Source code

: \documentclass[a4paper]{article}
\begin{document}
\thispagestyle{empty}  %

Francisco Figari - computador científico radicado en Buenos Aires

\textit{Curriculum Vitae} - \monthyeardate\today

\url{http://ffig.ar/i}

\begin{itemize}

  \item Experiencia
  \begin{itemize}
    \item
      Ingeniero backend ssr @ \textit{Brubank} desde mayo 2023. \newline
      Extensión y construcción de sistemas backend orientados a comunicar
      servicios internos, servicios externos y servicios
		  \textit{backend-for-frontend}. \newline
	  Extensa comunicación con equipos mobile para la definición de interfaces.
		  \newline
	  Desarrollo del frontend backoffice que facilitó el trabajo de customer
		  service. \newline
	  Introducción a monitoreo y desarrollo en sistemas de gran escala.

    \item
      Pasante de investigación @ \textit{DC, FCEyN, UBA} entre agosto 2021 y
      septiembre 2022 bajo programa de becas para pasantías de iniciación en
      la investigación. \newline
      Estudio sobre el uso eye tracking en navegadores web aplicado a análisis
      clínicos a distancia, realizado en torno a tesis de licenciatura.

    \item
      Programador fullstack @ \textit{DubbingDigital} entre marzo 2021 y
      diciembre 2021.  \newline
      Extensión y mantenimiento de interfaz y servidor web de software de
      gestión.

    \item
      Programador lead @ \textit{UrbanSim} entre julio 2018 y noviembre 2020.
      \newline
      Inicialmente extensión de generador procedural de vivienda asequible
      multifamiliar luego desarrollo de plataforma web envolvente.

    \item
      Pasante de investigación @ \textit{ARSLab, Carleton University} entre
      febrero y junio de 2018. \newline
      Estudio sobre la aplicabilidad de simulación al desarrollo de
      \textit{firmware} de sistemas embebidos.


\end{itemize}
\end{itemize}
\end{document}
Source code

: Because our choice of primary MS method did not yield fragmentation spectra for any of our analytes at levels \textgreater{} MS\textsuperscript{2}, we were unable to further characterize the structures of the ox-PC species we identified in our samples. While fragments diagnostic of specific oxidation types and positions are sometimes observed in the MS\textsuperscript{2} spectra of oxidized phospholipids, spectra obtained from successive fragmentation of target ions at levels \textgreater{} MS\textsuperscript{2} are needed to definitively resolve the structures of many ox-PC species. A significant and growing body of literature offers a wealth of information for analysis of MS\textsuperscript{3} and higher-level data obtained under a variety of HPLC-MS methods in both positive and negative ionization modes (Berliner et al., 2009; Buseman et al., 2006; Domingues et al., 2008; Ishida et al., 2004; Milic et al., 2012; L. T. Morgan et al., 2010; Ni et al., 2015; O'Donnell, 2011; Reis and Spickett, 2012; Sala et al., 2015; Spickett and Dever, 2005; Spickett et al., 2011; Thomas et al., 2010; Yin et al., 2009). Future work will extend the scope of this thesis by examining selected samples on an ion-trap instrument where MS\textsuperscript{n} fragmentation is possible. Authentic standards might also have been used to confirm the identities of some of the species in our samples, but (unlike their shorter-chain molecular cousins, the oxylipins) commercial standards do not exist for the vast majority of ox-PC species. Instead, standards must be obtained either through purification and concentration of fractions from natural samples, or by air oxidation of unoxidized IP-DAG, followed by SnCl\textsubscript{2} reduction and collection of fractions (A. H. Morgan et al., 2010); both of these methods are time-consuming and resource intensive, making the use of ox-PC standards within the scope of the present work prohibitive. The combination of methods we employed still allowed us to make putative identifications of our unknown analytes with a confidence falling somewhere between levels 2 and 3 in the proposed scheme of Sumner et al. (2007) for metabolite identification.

--

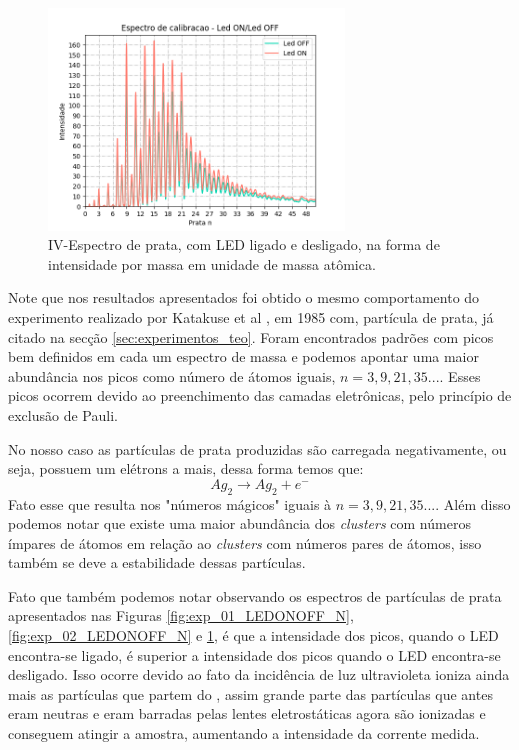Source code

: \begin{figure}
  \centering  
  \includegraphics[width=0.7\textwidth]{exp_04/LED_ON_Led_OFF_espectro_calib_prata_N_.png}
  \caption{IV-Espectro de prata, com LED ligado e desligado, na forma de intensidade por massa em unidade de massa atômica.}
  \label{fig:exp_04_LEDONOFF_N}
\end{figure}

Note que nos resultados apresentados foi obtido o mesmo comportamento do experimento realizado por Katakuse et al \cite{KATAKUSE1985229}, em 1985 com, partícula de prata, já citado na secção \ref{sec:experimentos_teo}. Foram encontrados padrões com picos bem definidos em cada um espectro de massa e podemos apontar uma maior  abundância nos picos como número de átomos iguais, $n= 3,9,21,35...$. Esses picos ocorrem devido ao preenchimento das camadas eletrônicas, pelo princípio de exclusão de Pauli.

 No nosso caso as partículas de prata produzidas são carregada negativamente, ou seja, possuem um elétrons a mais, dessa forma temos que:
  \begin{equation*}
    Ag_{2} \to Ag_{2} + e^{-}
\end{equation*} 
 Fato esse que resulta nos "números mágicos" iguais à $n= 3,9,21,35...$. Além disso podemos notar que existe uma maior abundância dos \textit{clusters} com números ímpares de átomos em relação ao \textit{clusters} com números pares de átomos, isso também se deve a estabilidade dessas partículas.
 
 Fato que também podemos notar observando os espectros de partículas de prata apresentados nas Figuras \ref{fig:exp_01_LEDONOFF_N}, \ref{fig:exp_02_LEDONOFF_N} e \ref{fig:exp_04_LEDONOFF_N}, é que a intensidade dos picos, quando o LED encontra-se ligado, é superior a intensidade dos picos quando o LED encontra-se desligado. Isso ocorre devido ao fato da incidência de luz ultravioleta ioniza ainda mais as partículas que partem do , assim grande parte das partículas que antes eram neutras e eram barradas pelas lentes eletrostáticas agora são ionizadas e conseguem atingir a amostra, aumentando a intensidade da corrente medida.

--

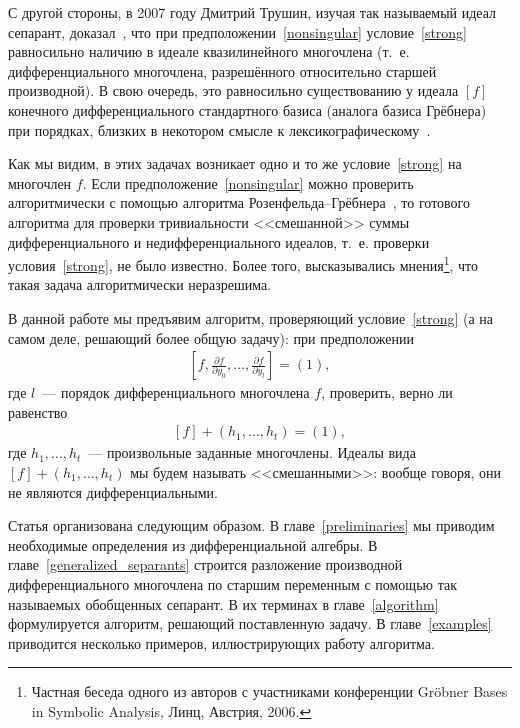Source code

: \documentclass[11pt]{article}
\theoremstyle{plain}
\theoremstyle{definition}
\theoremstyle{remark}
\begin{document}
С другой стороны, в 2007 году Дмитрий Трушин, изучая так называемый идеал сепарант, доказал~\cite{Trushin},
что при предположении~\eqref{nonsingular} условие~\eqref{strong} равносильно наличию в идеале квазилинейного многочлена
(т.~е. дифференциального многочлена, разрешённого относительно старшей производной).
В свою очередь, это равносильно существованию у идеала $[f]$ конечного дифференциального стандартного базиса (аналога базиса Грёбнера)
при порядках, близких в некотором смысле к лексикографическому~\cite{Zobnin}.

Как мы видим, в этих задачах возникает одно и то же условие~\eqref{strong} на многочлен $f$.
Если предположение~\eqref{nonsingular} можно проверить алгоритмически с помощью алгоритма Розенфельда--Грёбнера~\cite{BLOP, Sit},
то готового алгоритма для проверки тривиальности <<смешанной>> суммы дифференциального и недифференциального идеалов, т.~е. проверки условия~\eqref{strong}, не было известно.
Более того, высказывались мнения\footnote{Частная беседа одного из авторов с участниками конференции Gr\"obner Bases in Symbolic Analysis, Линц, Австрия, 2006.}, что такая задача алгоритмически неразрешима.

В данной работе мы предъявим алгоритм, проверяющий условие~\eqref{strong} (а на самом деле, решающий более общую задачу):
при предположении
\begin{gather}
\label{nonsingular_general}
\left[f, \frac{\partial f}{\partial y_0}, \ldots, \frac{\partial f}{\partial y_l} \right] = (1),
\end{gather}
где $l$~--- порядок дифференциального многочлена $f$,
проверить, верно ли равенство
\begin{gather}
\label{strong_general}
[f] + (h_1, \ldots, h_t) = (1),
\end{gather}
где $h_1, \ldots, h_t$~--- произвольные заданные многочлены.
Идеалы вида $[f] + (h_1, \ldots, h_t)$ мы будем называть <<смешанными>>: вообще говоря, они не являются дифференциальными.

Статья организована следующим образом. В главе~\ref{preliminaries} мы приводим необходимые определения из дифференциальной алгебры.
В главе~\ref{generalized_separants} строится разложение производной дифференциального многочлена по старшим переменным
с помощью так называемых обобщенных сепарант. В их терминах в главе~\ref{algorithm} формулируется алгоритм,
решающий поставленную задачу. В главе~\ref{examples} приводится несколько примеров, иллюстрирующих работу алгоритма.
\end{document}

- Task details:
A verbatim transcription is needed of the lines above, starting at the line with "agosto 2021 y" and ending at the line with "Estudio sobre el", both included, and of nothing else.

- Completed task:
      Pasante de investigación @ \textit{DC, FCEyN, UBA} entre agosto 2021 y
      septiembre 2022 bajo programa de becas para pasantías de iniciación en
      la investigación. \newline
      Estudio sobre el uso eye tracking en navegadores web aplicado a análisis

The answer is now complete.